Thursday, April 21, 2011

Unit Plan

I understand the purpose of the Unit Plan; to learn how to collaborate well with other teachers in designing lesson plans and to think outside the box- incorporate material from other subjects into my content area. I have to say those two responsibilities cannot be completed by researching facts and data. The unit plan needs direction, coordination and a lot, a lot, a lot, a lot, a lot of drafting, revising, and reviewing! Let me start from the beginning.
     After launching a topic idea that dipped into Spanish, earth science, and social studies we were getting lost in space. We outlined topics for our three lessons and we felt like we were making progress. Nonetheless, the lessons, because three teachers were adding to it, got out of hand. They were too general, and encompassed tons of activities that would never have fit within a days class. We regrouped and narrowed our focus.We switched lesson plans and designed technology-based activities. (Not easy to say the least). We regained our course and saw the light at the end of the tunnel.
However, creating this unit plan would have been a lot easier to do it by myself. Every time I wanted to change a aspect of the lesson I had to find out from my other partners if it was okay to do. Sometimes I would change a piece of a lesson and it would confuse them. Sometimes someone else would change a piece of the lesson and it would confuse me. We always had to have committees about what task each person was going to do. In the beginning we did not write down and assign tasks. It made it very difficult to make progress. We were counter-productive. We learned our lesson and directly stated each teachers role in the unit plan. Things from then on have been a smooth ride.
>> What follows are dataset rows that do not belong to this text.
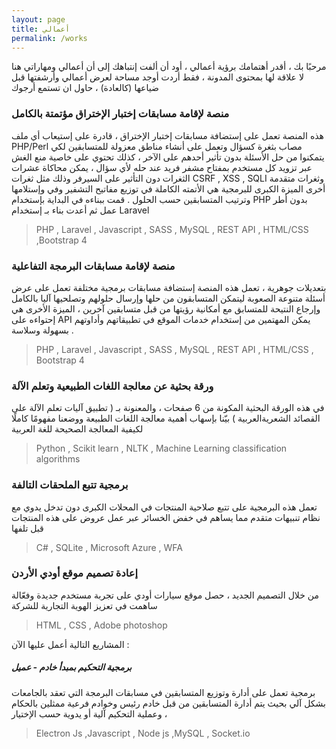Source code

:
 ```yaml
---
layout: page
title: أعمالي
permalink: /works
---
```


مرحبًا بك ، أقدر أهتمامك برؤية أعمالي ، أود أن ألفت إنتباهك إلى أن أعمالي ومهاراتي هنا لا علاقة لها
بمحتوى المدونة ، فقط أردت أوجد مساحة لعرض أعمالي وأرشفتها قبل ضياعها (كالعادة) ، حاول ان تستمع أرجوك

### منصة لإقامة مسابقات إختبار الإختراق مؤتمتة بالكامل 
هذه المنصة تعمل على إستضافة مسابقات إختبار الإختراق ، قادرة على إستيعاب أي ملف PHP/Perl  مصاب بثغرة كسؤال 
وتعمل على أنشاء مناطق معزولة للمتسابقين لكي يتمكنوا من حل الأسئلة بدون تأثير أحدهم على الآخر ، كذلك تحتوي على خاصية منع الغش 
عبر تزويد كل مستخدم بمفتاح مشفر فريد عند حله لأي سؤال ، يمكن محاكاة عشرات الثغرات دون التأثير على السيرفر وذلك مثل ثغرات 
CSRF , XSS , SQLI وثغرات متقدمة أخرى
الميزة الكبرى للبرمجية هي الأتمته الكاملة في توزيع مفاتيح التشفير وفي وإستلامها وترتيب المتسابقين حسب الحلول .
قمت ببناءه في البداية بإستخدام PHP بدون أطر عمل ثم أعدت بناء بـ إستخدام Laravel

> PHP , Laravel , Javascript , SASS  , MySQL , REST API , HTML/CSS ,Bootstrap 4

### منصة لإقامة مسابقات البرمجة التفاعلية
بتعديلات جوهرية  ، تعمل هذه المنصة إستضافة مسابقات برمجية مختلفة تعمل على عرض أسئلة متنوعة الصعوبة ليتمكن
المتسابقون من حلها وإرسال حلولهم وتصلحيها آليا بالكامل وإرجاع النتيحة  للمتسابق مع أمكانية رؤيتها من قبل متسابقين آخرين ، الميزة الأخرى هي إحتواءه على API  يمكن المهتمين من إستخدام خدمات الموقع في تطبيقاتهم وأداوتهم بسهولة وسلاسة .

 > PHP , Laravel , Javascript , SASS  , MySQL , REST API , HTML/CSS , Bootstrap 4


### ورقة بحثية عن معالجة اللغات الطبيعية وتعلم الآلة
في هذه الورقة البحثية المكونة من 6 صفحات ، والمعنونة بـ ( تطبيق آليات تعلم الآلة على القصائد الشعريةالعربية ) بيّنا بإسهاب أهمية معالجة اللغات الطبيعة ووضعنا مفهومًا كاملًا لكيفية المعالجة الصحيحة للغة العربية

> Python , Scikit learn , NLTK  , Machine Learning classification algorithms 


### برمجية تتبع الملحقات التالفة
تعمل هذه البرمجية على تتبع صلاحية المنتجات في المحلات الكبرى دون تدخل يدوي مع نظام تنبيهات متقدم
مما يساهم في خفض الخسائر عبر عمل عروض على هذه المنتجات قبل تلفها 

> C# , SQLite , Microsoft Azure , WFA



### إعادة تصميم موقع أودي الأردن
من خلال التصميم الجديد ،  حصل موقع سيارات أودي على تجربة مستخدم جديدة وفعّالة 
ساهمت في تعزيز الهوية التجارية للشركة

> HTML , CSS , Adobe photoshop

 

المشاريع التالية أعمل عليها الآن :

##### برمجية التحكيم بمبدأ خادم - عميل
برمجية تعمل على أدارة وتوزيع المتسابقين في مسابقات البرمجة التي تعقد بالجامعات بشكل آلي 
بحيث يتم أدارة المتسابقين من قبل خادم رئيس وخوادم فرعية ممثلين بالحكام ، وعملية التحكيم آلية أو يدوية حسب الإختيار

> Electron Js ,Javascript , Node js ,MySQL , Socket.io


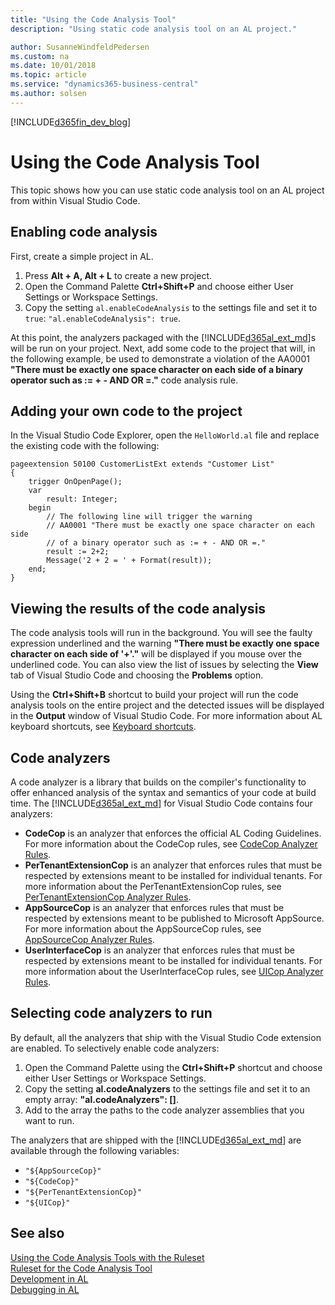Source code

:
 ```yaml
---
title: "Using the Code Analysis Tool"
description: "Using static code analysis tool on an AL project."

author: SusanneWindfeldPedersen
ms.custom: na
ms.date: 10/01/2018
ms.topic: article
ms.service: "dynamics365-business-central"
ms.author: solsen
---
```


[!INCLUDE[d365fin_dev_blog](includes/d365fin_dev_blog.md)]

# Using the Code Analysis Tool
This topic shows how you can use static code analysis tool on an AL project from within Visual Studio Code.

## Enabling code analysis
First, create a simple project in AL. 
1. Press **Alt + A, Alt + L** to create a new project.
2. Open the Command Palette **Ctrl+Shift+P** and choose either User Settings or Workspace Settings.
3. Copy the setting `al.enableCodeAnalysis` to the settings file and set it to `true`: `"al.enableCodeAnalysis": true`.

At this point, the analyzers packaged with the [!INCLUDE[d365al_ext_md](../includes/d365al_ext_md.md)]s will be run on your project. Next, add some code to the project that will, in the following example, be used to demonstrate a violation of the AA0001 **"There must be exactly one space character on each side of a binary operator such as := + - AND OR =."** code analysis rule. 

## Adding your own code to the project
In the Visual Studio Code Explorer, open the `HelloWorld.al` file and replace the existing code with the following:

```
pageextension 50100 CustomerListExt extends "Customer List"
{
    trigger OnOpenPage();
    var
        result: Integer;
    begin        
        // The following line will trigger the warning
        // AA0001 "There must be exactly one space character on each side 
        // of a binary operator such as := + - AND OR =." 
        result := 2+2; 
        Message('2 + 2 = ' + Format(result));
    end;
}
```

## Viewing the results of the code analysis
The code analysis tools will run in the background. You will see the faulty expression underlined and the warning **"There must be exactly one space character on each side of '+'."** will be displayed if you mouse over the underlined code.
You can also view the list of issues by selecting the **View** tab of Visual Studio Code and choosing the **Problems** option.

Using the **Ctrl+Shift+B** shortcut to build your project will run the code analysis tools on the entire project and the detected issues will be displayed in the **Output** window of Visual Studio Code. For more information about AL keyboard shortcuts, see [Keyboard shortcuts](devenv-keyboard-shortcuts.md).

## Code analyzers
A code analyzer is a library that builds on the compiler's functionality to offer enhanced analysis of the syntax and semantics of your code at build time.
The [!INCLUDE[d365al_ext_md](../includes/d365al_ext_md.md)] for Visual Studio Code contains four analyzers:
- **CodeCop** is an analyzer that enforces the official AL Coding Guidelines. For more information about the CodeCop rules, see [CodeCop Analyzer Rules](analyzers/codecop.md).
- **PerTenantExtensionCop** is an analyzer that enforces rules that must be respected by extensions meant to be installed for individual tenants. For more information about the PerTenantExtensionCop rules, see [PerTenantExtensionCop Analyzer Rules](analyzers/pertenantextensioncop.md).
- **AppSourceCop** is an analyzer that enforces rules that must be respected by extensions meant to be published to Microsoft AppSource. For more information about the AppSourceCop rules, see [AppSourceCop Analyzer Rules](analyzers/appsourcecop.md).
- **UserInterfaceCop** is an analyzer that enforces rules that must be respected by extensions meant to be installed for individual tenants. For more information about the UserInterfaceCop rules, see [UICop Analyzer Rules](analyzers/uicop.md).

## Selecting code analyzers to run
By default, all the analyzers that ship with the Visual Studio Code extension are enabled.
To selectively enable code analyzers:
1. Open the Command Palette using the **Ctrl+Shift+P** shortcut and choose either User Settings or Workspace Settings.
2. Copy the setting **al.codeAnalyzers** to the settings file and set it to an empty array: **"al.codeAnalyzers": []**.
3. Add to the array the paths to the code analyzer assemblies that you want to run.

The analyzers that are shipped with the [!INCLUDE[d365al_ext_md](../includes/d365al_ext_md.md)] are available through the following variables:
- `"${AppSourceCop}"`
- `"${CodeCop}"`
- `"${PerTenantExtensionCop}"`
- `"${UICop}"`

## See also
[Using the Code Analysis Tools with the Ruleset](devenv-using-code-analysis-tool-with-rule-set.md)  
[Ruleset for the Code Analysis Tool](devenv-rule-set-syntax-for-code-analysis-tools.md)  
[Development in AL](devenv-dev-overview.md)  
[Debugging in AL](devenv-debugging.md)

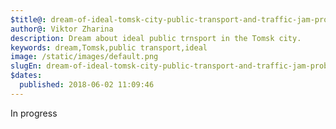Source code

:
 ```yaml
---
$title@: dream-of-ideal-tomsk-city-public-transport-and-traffic-jam-problem
author@: Viktor Zharina
description: Dream about ideal public trnsport in the Tomsk city.
keywords: dream,Tomsk,public transport,ideal
image: /static/images/default.png
slugEn: dream-of-ideal-tomsk-city-public-transport-and-traffic-jam-problem
$dates:
  published: 2018-06-02 11:09:46
---
```

In progress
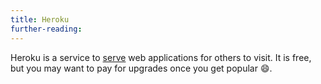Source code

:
 ```yaml
---
title: Heroku
further-reading:
---
```

Heroku is a service to [serve](/server-web) web applications for others to visit. It is free, but you may want to pay for upgrades once you get popular :smile:.

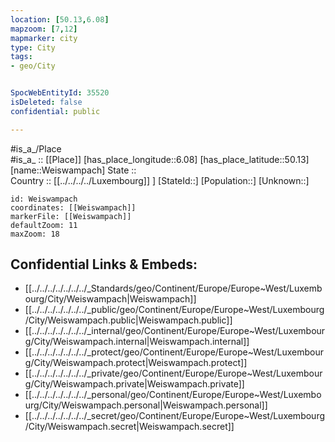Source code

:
 ```yaml
---
location: [50.13,6.08] 
mapzoom: [7,12] 
mapmarker: city 
type: City
tags:
- geo/City


SpocWebEntityId: 35520
isDeleted: false
confidential: public

---
```

#is_a_/Place  
#is_a_ :: [[Place]] 
[has_place_longitude::6.08] 
[has_place_latitude::50.13] 
[name::Weiswampach] 
State ::  
Country :: [[../../../../Luxembourg]] ] 
[StateId::] 
[Population::] 
[Unknown::] 


```leaflet
id: Weiswampach
coordinates: [[Weiswampach]] 
markerFile: [[Weiswampach]] 
defaultZoom: 11 
maxZoom: 18
```


## Confidential Links & Embeds: 
- [[../../../../../../../_Standards/geo/Continent/Europe/Europe~West/Luxembourg/City/Weiswampach|Weiswampach]] 
- [[../../../../../../../_public/geo/Continent/Europe/Europe~West/Luxembourg/City/Weiswampach.public|Weiswampach.public]] 
- [[../../../../../../../_internal/geo/Continent/Europe/Europe~West/Luxembourg/City/Weiswampach.internal|Weiswampach.internal]] 
- [[../../../../../../../_protect/geo/Continent/Europe/Europe~West/Luxembourg/City/Weiswampach.protect|Weiswampach.protect]] 
- [[../../../../../../../_private/geo/Continent/Europe/Europe~West/Luxembourg/City/Weiswampach.private|Weiswampach.private]] 
- [[../../../../../../../_personal/geo/Continent/Europe/Europe~West/Luxembourg/City/Weiswampach.personal|Weiswampach.personal]] 
- [[../../../../../../../_secret/geo/Continent/Europe/Europe~West/Luxembourg/City/Weiswampach.secret|Weiswampach.secret]] 
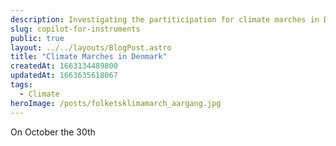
 ```yaml
---
description: Investigating the partiticipation for climate marches in Denmark the 30th october two days before general election.
slug: copilot-for-instruments
public: true
layout: ../../layouts/BlogPost.astro
title: "Climate Marches in Denmark"
createdAt: 1663134489800
updatedAt: 1663635618067
tags:
  - Climate
heroImage: /posts/folketsklimamarch_aargang.jpg
---
```

On October the 30th 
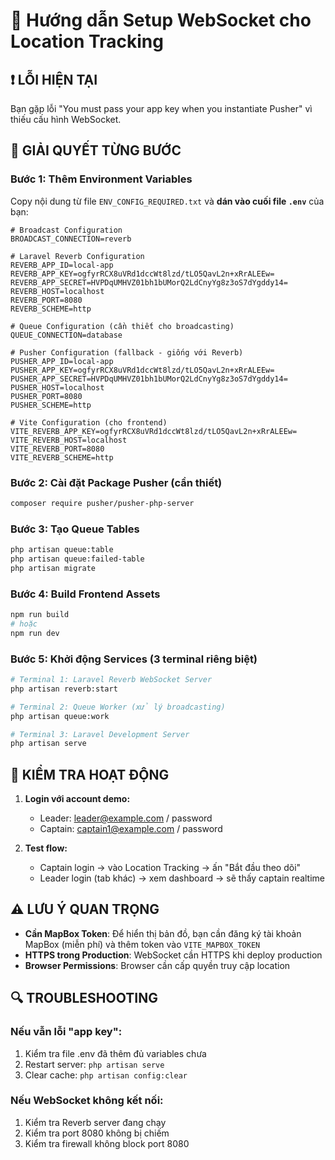 # 🔧 Hướng dẫn Setup WebSocket cho Location Tracking

## ❗ LỖI HIỆN TẠI

Bạn gặp lỗi "You must pass your app key when you instantiate Pusher" vì thiếu cấu hình WebSocket.

## 🚀 GIẢI QUYẾT TỪNG BƯỚC

### Bước 1: Thêm Environment Variables

Copy nội dung từ file `ENV_CONFIG_REQUIRED.txt` và **dán vào cuối file `.env`** của bạn:

```env
# Broadcast Configuration
BROADCAST_CONNECTION=reverb

# Laravel Reverb Configuration
REVERB_APP_ID=local-app
REVERB_APP_KEY=ogfyrRCX8uVRd1dccWt8lzd/tLO5QavL2n+xRrALEEw=
REVERB_APP_SECRET=HVPDqUMHVZ01bh1bUMorQ2LdCnyYg8z3oS7dYgddy14=
REVERB_HOST=localhost
REVERB_PORT=8080
REVERB_SCHEME=http

# Queue Configuration (cần thiết cho broadcasting)
QUEUE_CONNECTION=database

# Pusher Configuration (fallback - giống với Reverb)
PUSHER_APP_ID=local-app
PUSHER_APP_KEY=ogfyrRCX8uVRd1dccWt8lzd/tLO5QavL2n+xRrALEEw=
PUSHER_APP_SECRET=HVPDqUMHVZ01bh1bUMorQ2LdCnyYg8z3oS7dYgddy14=
PUSHER_HOST=localhost
PUSHER_PORT=8080
PUSHER_SCHEME=http

# Vite Configuration (cho frontend)
VITE_REVERB_APP_KEY=ogfyrRCX8uVRd1dccWt8lzd/tLO5QavL2n+xRrALEEw=
VITE_REVERB_HOST=localhost
VITE_REVERB_PORT=8080
VITE_REVERB_SCHEME=http
```

### Bước 2: Cài đặt Package Pusher (cần thiết)

```bash
composer require pusher/pusher-php-server
```

### Bước 3: Tạo Queue Tables

```bash
php artisan queue:table
php artisan queue:failed-table
php artisan migrate
```

### Bước 4: Build Frontend Assets

```bash
npm run build
# hoặc
npm run dev
```

### Bước 5: Khởi động Services (3 terminal riêng biệt)

```bash
# Terminal 1: Laravel Reverb WebSocket Server
php artisan reverb:start

# Terminal 2: Queue Worker (xử lý broadcasting)
php artisan queue:work

# Terminal 3: Laravel Development Server
php artisan serve
```

## 🧪 KIỂM TRA HOẠT ĐỘNG

1. **Login với account demo:**

   - Leader: leader@example.com / password
   - Captain: captain1@example.com / password

2. **Test flow:**
   - Captain login → vào Location Tracking → ấn "Bắt đầu theo dõi"
   - Leader login (tab khác) → xem dashboard → sẽ thấy captain realtime

## ⚠️ LƯU Ý QUAN TRỌNG

- **Cần MapBox Token**: Để hiển thị bản đồ, bạn cần đăng ký tài khoản MapBox (miễn phí) và thêm token vào `VITE_MAPBOX_TOKEN`
- **HTTPS trong Production**: WebSocket cần HTTPS khi deploy production
- **Browser Permissions**: Browser cần cấp quyền truy cập location

## 🔍 TROUBLESHOOTING

### Nếu vẫn lỗi "app key":

1. Kiểm tra file .env đã thêm đủ variables chưa
2. Restart server: `php artisan serve`
3. Clear cache: `php artisan config:clear`

### Nếu WebSocket không kết nối:

1. Kiểm tra Reverb server đang chạy
2. Kiểm tra port 8080 không bị chiếm
3. Kiểm tra firewall không block port 8080
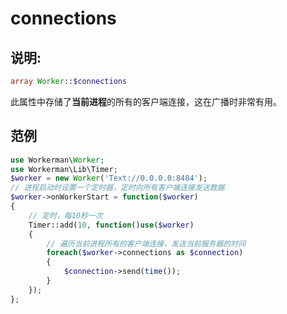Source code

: # connections
## 说明:
```php
array Worker::$connections
```

此属性中存储了**当前进程**的所有的客户端连接，这在广播时非常有用。


## 范例

```php
use Workerman\Worker;
use Workerman\Lib\Timer;
$worker = new Worker('Text://0.0.0.0:8484');
// 进程启动时设置一个定时器，定时向所有客户端连接发送数据
$worker->onWorkerStart = function($worker)
{
    // 定时，每10秒一次
    Timer::add(10, function()use($worker)
    {
        // 遍历当前进程所有的客户端连接，发送当前服务器的时间
        foreach($worker->connections as $connection)
        {
            $connection->send(time());
        }
    });
};
```
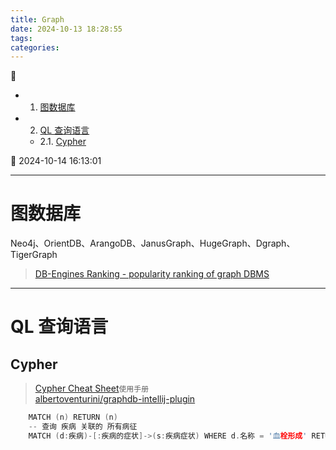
 ```yaml
---
title: Graph
date: 2024-10-13 18:28:55
tags: 
categories: 
---
```


💠

- 1. [图数据库](#图数据库)
- 2. [QL 查询语言](#ql-查询语言)
    - 2.1. [Cypher](#cypher)

💠 2024-10-14 16:13:01
****************************************
# 图数据库

Neo4j、OrientDB、ArangoDB、JanusGraph、HugeGraph、Dgraph、TigerGraph

> [DB-Engines Ranking - popularity ranking of graph DBMS](https://db-engines.com/en/ranking/graph+dbms)  

************************

# QL 查询语言
## Cypher
> [Cypher Cheat Sheet](https://neo4j.com/docs/cypher-cheat-sheet/5/aura-dbe/)`使用手册`  
> [albertoventurini/graphdb-intellij-plugin](https://github.com/albertoventurini/graphdb-intellij-plugin)  

```c
    MATCH (n) RETURN (n)
    -- 查询 疾病 关联的 所有病征
    MATCH (d:疾病)-[:疾病的症状]->(s:疾病症状) WHERE d.名称 = '血栓形成' RETURN s
```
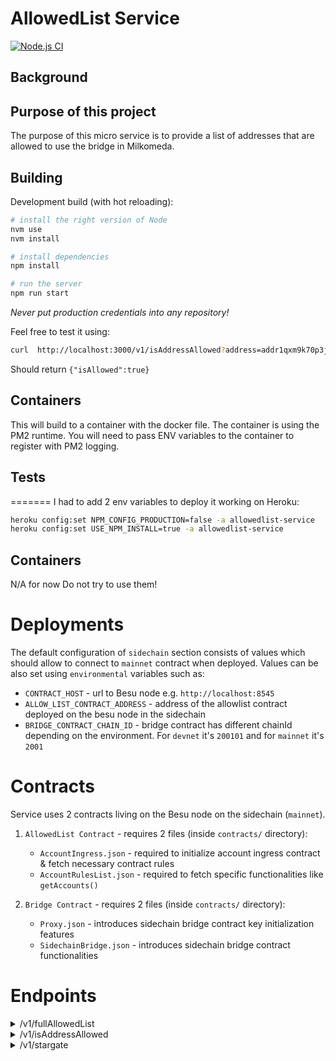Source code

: # AllowedList Service

[![Node.js CI](https://github.com/dcSpark/pricing-service/actions/workflows/node.js.yml/badge.svg?branch=main)](https://github.com/dcSpark/pricing-service/actions/workflows/node.js.yml)

## Background

## Purpose of this project

The purpose of this micro service is to provide a list of addresses that are allowed to use the bridge in Milkomeda.

## Building

Development build (with hot reloading):

```bash
# install the right version of Node
nvm use
nvm install

# install dependencies
npm install

# run the server
npm run start
```

_Never put production credentials into any repository!_

Feel free to test it using:

```sh
curl  http://localhost:3000/v1/isAddressAllowed?address=addr1qxm9k70p3j54qfgvvhx39rh0kfm6k4lxyfkavks0cm7kklxlmylqk3ksyqnhe8dadcee2a5syrc8a2salkpa3e0sp76symvshl
```

Should return `{"isAllowed":true}`

## Containers

This will build to a container with the docker file. The container is using the PM2 runtime. You will need to pass ENV variables to the container to register with PM2 logging.

## Tests

=======
I had to add 2 env variables to deploy it working on Heroku:

```bash
heroku config:set NPM_CONFIG_PRODUCTION=false -a allowedlist-service
heroku config:set USE_NPM_INSTALL=true -a allowedlist-service
```

## Containers

N/A for now
Do not try to use them!

# Deployments

The default configuration of `sidechain` section consists of values which should allow to connect to `mainnet` contract when deployed.
Values can be also set using `environmental` variables such as:

-   `CONTRACT_HOST` - url to Besu node e.g. `http://localhost:8545`
-   `ALLOW_LIST_CONTRACT_ADDRESS` - address of the allowlist contract deployed on the besu node in the sidechain
-   `BRIDGE_CONTRACT_CHAIN_ID` - bridge contract has different chainId depending on the environment. For `devnet` it's `200101` and for `mainnet` it's `2001`

# Contracts

Service uses 2 contracts living on the Besu node on the sidechain (`mainnet`).

1. `AllowedList Contract` - requires 2 files (inside `contracts/` directory):

    - `AccountIngress.json` - required to initialize account ingress contract & fetch necessary contract rules
    - `AccountRulesList.json` - required to fetch specific functionalities like `getAccounts()`

2. `Bridge Contract` - requires 2 files (inside `contracts/` directory):
    - `Proxy.json` - introduces sidechain bridge contract key initialization features
    - `SidechainBridge.json` - introduces sidechain bridge contract functionalities

# Endpoints

<details>
    <summary>/v1/fullAllowedList</summary>
    Returns array of EVM addresses allowed in the mainnet (`http://localhost:3000/v1/fullAllowedList`).

```json
{
    "allowList": ["0x...", "0x..."]
}
```

</details>

<details>
    <summary>/v1/isAddressAllowed</summary>
    Returns information if given address is on allowed list or not.(`http://localhost:3000/v1/isAddressAllowed?address=0x0...`).

```json
{
    "isAllowed": true
}
```

</details>

<details>
    <summary>/v1/stargate</summary>
    Returns stargate address, tll_expire, cache_update and list of assets.
    (For now only stargate address is fetched from bridge contract)

```json
{
    "current_address": "addr1...",
    "ttl_expiry": 123,
    "ada": {
        "minLovelace": "2000000",
        "fromADAFeeLovelace": "100000",
        "toADAFeeGWei": "100000,"
    },
    "assets": [
        // NON ADA ASSETS
        {
            "idCardano": "fingerprint",
            "idMilkomeda": "ERC20 contract address",
            "minCNTInt": "1",
            "minGWei": "10000...000"
        }
    ]
}
```

</details>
I have learned various things from this lesson; be direct, write down everything, and be patient!

2 comments:

  1. Would it have been any different if you had skyped while working on it or had some other outside communication? Hopefully if you were working on a collaborative unit with teachers in your school you would see them every day and be able to touch base more often.

    ReplyDelete
  2. This assignment definitely had the tendency to get hectic because of coordination issues or just general disagreements on what should be included in the lesson or how it should be stated. The thing about cross-disciplinary lessons is usually each teacher still has autonomy with the creation and implementation of the lesson. We did not have that in this case. We had to try to change the way we write lessons to suite other subject areas, because social studies lessons and science lessons are not framed the same way. History is all about debate and questioning so I can definitely see where things could have gotten tricky.